Let us have no class of men whose profession it is to minister at the altar [the altar of power and commerce]; let us leave this matter to Providence; when God raises up a prophet, let that prophet prophesy as God gives him utterance ... let us have none to prophesy for hire [prophets for profit] ... none of your hireling priests, your "dumb dogs" that will not bark ... what are the priests of Christendom as they now are?; miserable panderers to the prejudices of the age, loud in condemning sins nobody is guilty of, but silent as the grave when it concerns the crying sin of the times ... the next step in this work of elevating the working classes will be to resuscitate the Christianity of Christ; the Christianity of the Church has done its work; we have had enough of that Christianity ...

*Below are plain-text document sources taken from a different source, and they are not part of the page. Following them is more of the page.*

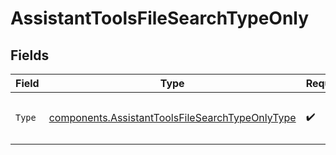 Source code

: # AssistantToolsFileSearchTypeOnly


## Fields

| Field                                                                                                              | Type                                                                                                               | Required                                                                                                           | Description                                                                                                        |
| ------------------------------------------------------------------------------------------------------------------ | ------------------------------------------------------------------------------------------------------------------ | ------------------------------------------------------------------------------------------------------------------ | ------------------------------------------------------------------------------------------------------------------ |
| `Type`                                                                                                             | [components.AssistantToolsFileSearchTypeOnlyType](../../models/components/assistanttoolsfilesearchtypeonlytype.md) | :heavy_check_mark:                                                                                                 | The type of tool being defined: `file_search`                                                                      | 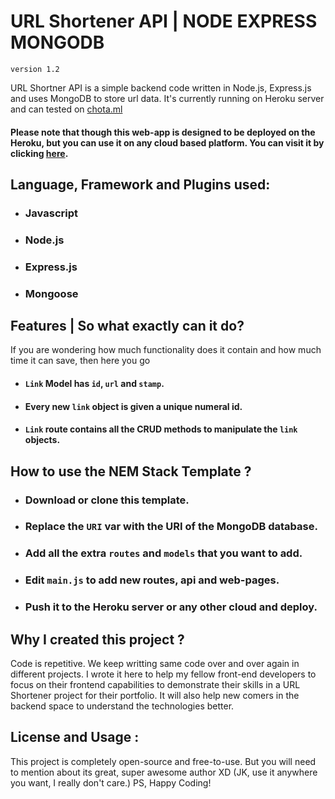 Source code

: # URL Shortener API | NODE EXPRESS MONGODB
`version 1.2`

URL Shortner API is a simple backend code written in Node.js, Express.js and uses MongoDB to store url data. It's currently running on Heroku server and can tested on [chota.ml](https://chota.ml)

#### Please note that though this web-app is designed to be deployed on the Heroku, but you can use it on any cloud based platform. You can visit it by clicking [here](https://chota.ml).

## Language, Framework and Plugins used:
- ### Javascript
- ### Node.js
- ### Express.js
- ### Mongoose

## Features | So what exactly can it do?

If you are wondering how much functionality does it contain and how much time it can save, then here you go
- #### `Link` Model has `id`, `url` and `stamp`.
- #### Every new `link` object is given a unique numeral id.
- #### `Link` route contains all the CRUD methods to manipulate the `link` objects.

## How to use the NEM Stack Template ?
- ### Download or clone this template.
- ### Replace the `URI` var with the URI of the MongoDB database.
- ### Add all the extra `routes` and `models` that you want to add.
- ### Edit `main.js` to add new routes, api and web-pages.
- ### Push it to the Heroku server or any other cloud and deploy.

## Why I created this project ?
Code is repetitive. We keep writting same code over and over again in different projects. I wrote it here to help my fellow front-end developers to focus on their frontend capabilities to demonstrate their skills in a URL Shortener project for their portfolio. It will also help new comers in the backend space to understand the technologies better.

## License and Usage :

This project is completely open-source and free-to-use. But you will need to mention about its great, super awesome author XD (JK, use it anywhere you want, I really don't care.) PS, Happy Coding!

According to the Christianity of Christ no man can enter the kingdom of God who does not labor with all zeal and diligence to establish the kingdom of God on the earth; who does not labor to bring down the high and bring up the low; to break the fetters of the bound and set the captive free; to destroy all oppression, establish the reign of justice, which is the reign of equality, between man and man; to introduce new heavens and a new earth, wherein dwelleth righteousness, wherein all shall be as brothers, loving one another, and no one possessing what another lacketh - no man can be a Christian who does not labor to reform society ... no man can be a Christian who does not refrain from all practices by which the rich grow richer and the poor poorer [SYSTEMIC EXPATRIATION], and who does not do all in his power to elevate the laboring classes, so that one man shall not be doomed to toil while another enjoys the fruits; so that each man shall be free and independent ...

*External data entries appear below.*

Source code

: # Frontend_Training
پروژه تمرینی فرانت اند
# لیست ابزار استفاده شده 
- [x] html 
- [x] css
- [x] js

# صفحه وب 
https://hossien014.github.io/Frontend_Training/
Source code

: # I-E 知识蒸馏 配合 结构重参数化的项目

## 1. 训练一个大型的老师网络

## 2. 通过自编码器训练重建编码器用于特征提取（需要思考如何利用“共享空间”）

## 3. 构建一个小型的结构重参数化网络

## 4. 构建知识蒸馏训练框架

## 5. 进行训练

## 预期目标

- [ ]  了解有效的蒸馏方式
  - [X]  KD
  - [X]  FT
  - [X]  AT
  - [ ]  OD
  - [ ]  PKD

We grant the power of Christianity in working out the reform we demand; we agree that one of the most efficient means of elevating the working men is to Christianize the community, but you must Christianize it; it is the gospel of Jesus you must preach, and not the gospel of the priests ... let it be the genuine Gospel [the communitarian way] ... and not the pseudo-gospel, [the gospel of men; worshipping in vain; commandments of men] which lulls the conscience asleep, and permits men to feel that they may be servants of God while they are slaves to the world, the flesh and the devil ... we must preach no Gospel that permits men to feel that they are honorable men and good Christians, although rich and with eyes standing out with fatness, while the great mass of their brethren are suffering from iniquitous laws, from mischievous social arrangements, and pining away for the want of the refinements and even the necessaries of life -- we speak strongly and pointedly on this subject, because we are desirous of arresting attention ... the redemption of the world is understood to mean simply the restoration of mankind to the favor of God in the world to come; their redemption from the evils of inequality, of factitious distinctions, and iniquitous social institutions [in the present world] counts for nothing in the eyes of the Church and this is its condemnation [the systemic, the origins of the evil; band-aid solutions provide temporary relief but no cure; you cannot use evil (the systemic) to propagate the good, in doing so you negate the good]. -- [based on Orestes A. Brownson (1803-76), The Laboring Classes, 1840 [with additions]].